Step 4: Run the DVT Sidecar
Each operator runs one DVT Sidecar ↗ on the machine running their node. SSV records the operators, their fees, and the encrypted key shares in its on-chain registry. In SSV mode the Sidecar does not read the share from a local file — it reads the operator's encrypted share from that on-chain registry and decrypts it with the operator's RSA key, then signs the deposit and exit messages and submits the signature shares to the Relayer.
- Create the
.envfile from the repository's template:
cp .env.example .env
- Set the values for your SSV operator:
# Network: mainnet or hoodi
NETWORK=mainnet
# DVT cluster type
CLUSTER_TYPE=SSV
# URL of your DVT Relayer
RELAYER_ENDPOINT=http://relayer
# This operator's SSV key (same files used to run the node and the DKG service).
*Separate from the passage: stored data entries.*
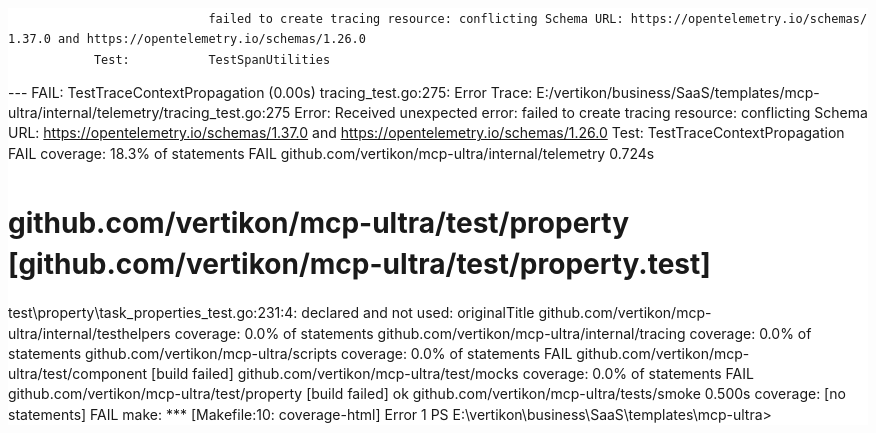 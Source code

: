                                 failed to create tracing resource: conflicting Schema URL: https://opentelemetry.io/schemas/1.37.0 and https://opentelemetry.io/schemas/1.26.0
                Test:           TestSpanUtilities
--- FAIL: TestTraceContextPropagation (0.00s)
    tracing_test.go:275:
                Error Trace:    E:/vertikon/business/SaaS/templates/mcp-ultra/internal/telemetry/tracing_test.go:275
                Error:          Received unexpected error:
                                failed to create tracing resource: conflicting Schema URL: https://opentelemetry.io/schemas/1.37.0 and https://opentelemetry.io/schemas/1.26.0
                Test:           TestTraceContextPropagation
FAIL
coverage: 18.3% of statements
FAIL    github.com/vertikon/mcp-ultra/internal/telemetry        0.724s
# github.com/vertikon/mcp-ultra/test/property [github.com/vertikon/mcp-ultra/test/property.test]
test\property\task_properties_test.go:231:4: declared and not used: originalTitle
        github.com/vertikon/mcp-ultra/internal/testhelpers              coverage: 0.0% of statements
        github.com/vertikon/mcp-ultra/internal/tracing          coverage: 0.0% of statements
        github.com/vertikon/mcp-ultra/scripts           coverage: 0.0% of statements
FAIL    github.com/vertikon/mcp-ultra/test/component [build failed]
        github.com/vertikon/mcp-ultra/test/mocks                coverage: 0.0% of statements
FAIL    github.com/vertikon/mcp-ultra/test/property [build failed]
ok      github.com/vertikon/mcp-ultra/tests/smoke       0.500s  coverage: [no statements]
FAIL
make: *** [Makefile:10: coverage-html] Error 1
PS E:\vertikon\business\SaaS\templates\mcp-ultra>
# This is the RSA operator key used to DECRYPT the on-chain share — not a validator key share.
SSV_OPERATOR_KEY_FILE=encrypted_private_key.json
SSV_OPERATOR_PASSWORD_FILE=password
# This operator's SSV operator ID
SSV_OPERATOR_ID=1
# Execution and consensus client endpoints (the execution endpoint is used to read the on-chain shares)
EXECUTION_ENDPOINT=http://execution:8545
CONSENSUS_ENDPOINT=http://consensus:5052
- Run the container:
docker run \
-u $(id -u):$(id -g) \
--env-file .env \
-v $(pwd)/data:/data \
europe-west4-docker.pkg.dev/stakewiselabs/public/dvt-operator-sidecar:v2.0.0
Step 5: Run the DVT Relayer
One DVT Relayer ↗ serves the whole cluster. It collects the Sidecars' signature shares, reconstructs the full signatures, and serves the registration data to the Operator Service. It holds the Vault's Validators Manager wallet to sign registrations, but never has access to the validator key shares.
- Create the
.envfrom the repository's template:
cp .env.example .env
-
In a
data/directory, place the files the Relayer reads:validators-manager-key.jsonandvalidators-manager-password.txt— the keystore and password for the Ethereum wallet set as your Vault's Validators Manager. This is an EOA that signs registration transactions, not a validator signing key.public_keys.txt— the distributed validator public keys, one per line. Take thepubkeyof each validator from the ceremony'sdeposit_data.json.
-
Set the values (file paths point inside the mounted
/data):
# API server
RELAYER_HOST=0.0.0.0
RELAYER_PORT=8000
# BLS signature threshold — must match your cluster's threshold
SIGNATURE_THRESHOLD=3
# Network: mainnet or hoodi
NETWORK=mainnet
# Execution and consensus client endpoints
EXECUTION_ENDPOINT=https://execution
CONSENSUS_ENDPOINT=https://consensus
# Validator public keys to register, one per line
PUBLIC_KEYS_FILE=/data/public_keys.txt
# The Validators Manager wallet that signs registrations
VALIDATORS_MANAGER_KEY_FILE=/data/validators-manager-key.json
VALIDATORS_MANAGER_PASSWORD_FILE=/data/validators-manager-password.txt
- Pull and run the Relayer:
export DVT_RELAYER_VERSION=v1.0.0
docker run --rm -ti \
--env-file .env \
-v $(pwd)/data:/data \
-p 8000:8000 \
europe-west4-docker.pkg.dev/stakewiselabs/public/dvt-relayer:$DVT_RELAYER_VERSION
Step 6: Start the Operator Service in Relayer Mode
Because the Operator Service has no keystores, start it in Relayer mode pointing at your DVT Relayer:
./operator start-relayer
The Operator Service polls the Relayer for validators that have all required signatures and registers them in the Vault contract. At that moment the Vault deposits its pooled ETH, and the validator is created on the beacon chain. Once it activates, the SSV operators perform its duties using their shares.